Metabarcoding analyses on Crunchomics

This tutorial will walk you though ASV abundance table construction and taxonomic classification using QIIME2 on the Crunchomics cluster. It only contains information relevant for cluster usage. For detailed desciption of the workflow see the previous tutorials.

Some preparatory steps

Before getting started, lets collect the data. There is a copy on the amplicomics group share which you can use, for instance by creating a link to your current directory on the Crunchomics cluster, like so:

ln -s /zfs/omics/projects/amplicomics/demodata/metabarcoding-qiime2-datapackage-v2021.06/data ./

Setup your environment

As an amplicomics group member, you can use the existing QIIME2 version 2021.2 installation. Make sure your ~/.condarc contains the path to the miniconda environments on the amplicomics project space and activate the QIIME2 environment, like so:

conda config --add envs_dirs /zfs/omics/projects/amplicomics/miniconda3/envs/
conda activate qiime2-2021.2

Define global variables

Lets define some variables upfront such that we can easily reuse the rest of the script when parameter values change. We define them as global variables using export to make sure they are defined also when we send certain jobs to the Slurm cluster management and job scheduling system.

First define the path to the MANIFEST and META file. Note that the MANIFEST file contains paths to the actual input fastq.gz data, so we do not need to define those here.

export MANIFEST="data/MANIFEST.csv"
export META="data/META.tsv"

Now the primer sequences that were used, which we will use for primer trimming as well as for extracting fragments of the reference database. Defining the here makes it easier to use re-use your script when you use other primers.

export PRIMFWD="GTGYCAGCMGCCGCGGTAA"
export PRIMREV="CCGYCAATTYMTTTRAGTTT"

The trim and trunk lengths used by deblur-denoise and DADA2-denoise:

export TRIMLENG=370
export TRUNKFWD=230
export TRUNKREV=220

And finally the path to the SILVA database on the amplicomics group share. There is no need for each user to have a private copy of common databases, which is why it is better to share these. If you like to add another database or a new release, just contact Evelien Jongepier.
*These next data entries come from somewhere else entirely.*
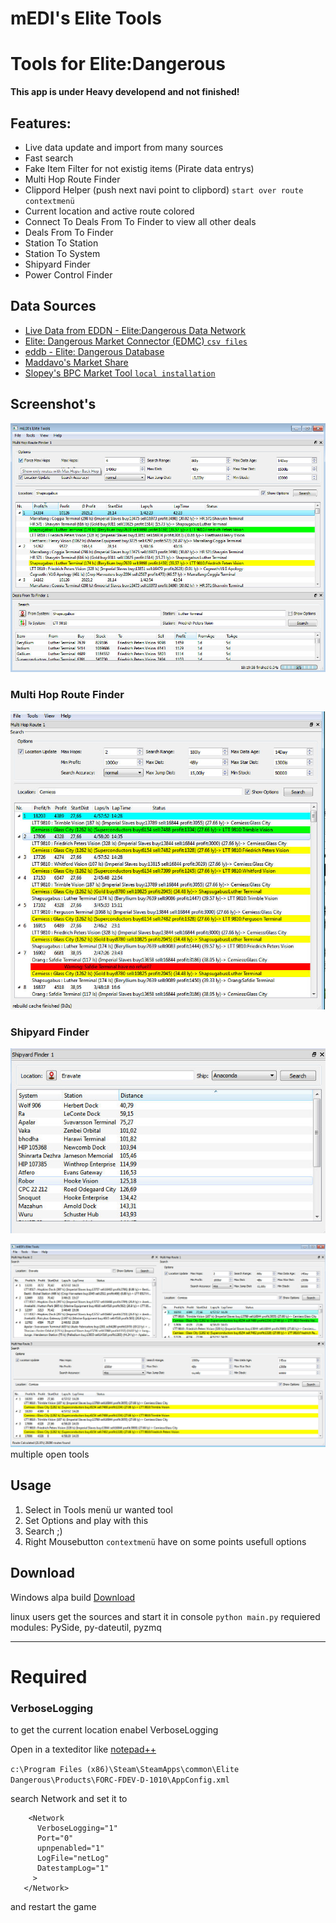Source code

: # mEDI's Elite Tools

Tools for Elite:Dangerous
========
**This app is under Heavy developend and not finished!**

## Features: ##
* Live data update and import from many sources
* Fast search
* Fake Item Filter for not existig items (Pirate data entrys)
* Multi Hop Route Finder
 * Clippord Helper (push next navi point to clipbord) `start over route contextmenü`
 * Current location and active route colored 
 * Connect To Deals From To Finder to view all other deals
* Deals From To Finder
 * Station To Station
 * Station To System
* Shipyard Finder
* Power Control Finder


## Data Sources ##
* [Live Data from EDDN - Elite:Dangerous Data Network](https://github.com/jamesremuscat/EDDN/wiki)
* [Elite: Dangerous Market Connector (EDMC) `csv files`](https://github.com/Marginal/EDMarketConnector)
* [eddb - Elite: Dangerous Database](http://eddb.io)
* [Maddavo's Market Share](http://www.davek.com.au/td/)
* [Slopey's BPC Market Tool `local installation`](https://forums.frontier.co.uk/showthread.php?t=76081)


## Screenshot's ##
![Deals And Mult Route screenshot](screenshots/dealsAndMultRoute.jpg)

### Multi Hop Route Finder
![Multi Hop Route screenshot](screenshots/eliteTools.jpg)

### Shipyard Finder
![Shipyard Finder screenshot](screenshots/shipyardFinder.jpg)

![Multi Window screenshot](screenshots/dockwidgetexample.jpg)
multiple open tools


## Usage ##
1. Select in Tools menü ur wanted tool
2. Set Options and play with this
3. Search ;)
4. Right Mousebutton `contextmenü` have on some points usefull options


## Download ##

Windows alpa build [Download](http://tmp.medi.li/mediselitetools.7z)

linux users get the sources and start it in console `python main.py`
requiered modules: PySide, py-dateutil, pyzmq



----------

# Required #

### VerboseLogging
to get the current location
enabel VerboseLogging

Open in a texteditor  like [notepad++](https://notepad-plus-plus.org/)

`c:\Program Files (x86)\Steam\SteamApps\common\Elite Dangerous\Products\FORC-FDEV-D-1010\AppConfig.xml`

search Network and set it to

        <Network
          VerboseLogging="1"
          Port="0"
          upnpenabled="1"
          LogFile="netLog"
          DatestampLog="1"
         >
       </Network>
and restart the game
export DBSEQ="/zfs/omics/projects/amplicomics/databases/SILVA/SILVA_138_QIIME/data/silva-138-99-seqs.qza"
export DBTAX="/zfs/omics/projects/amplicomics/databases/SILVA/SILVA_138_QIIME/data/silva-138-99-tax.qza"
export DBPREFIX="SILVA_138_99_16S"

Now that we have defined all these variables, we can simply refer to them using the $ notation. To print the value of DBPREFIX:

echo $DBPREFIX

Setup your working directory

Now, lets create the directories where your results are written to. Make sure you are in the same directory where the “data” subdirectory is.

mkdir -p logs
mkdir -p prep
mkdir -p deblur
mkdir -p dada2
mkdir -p db
mkdir -p taxonomy

Importing data

Lets submit the following qiime tools import-command to Slurm, using the srun-command. n and cpus-per-task are srun parameters that define what resources you require. Here, your specify your job consists of 1 task (-n) that needs to be run on 1 cpu (--cpus-per-task). For more srun parameters and options check out the help function (srun --help) or the manual (man srun).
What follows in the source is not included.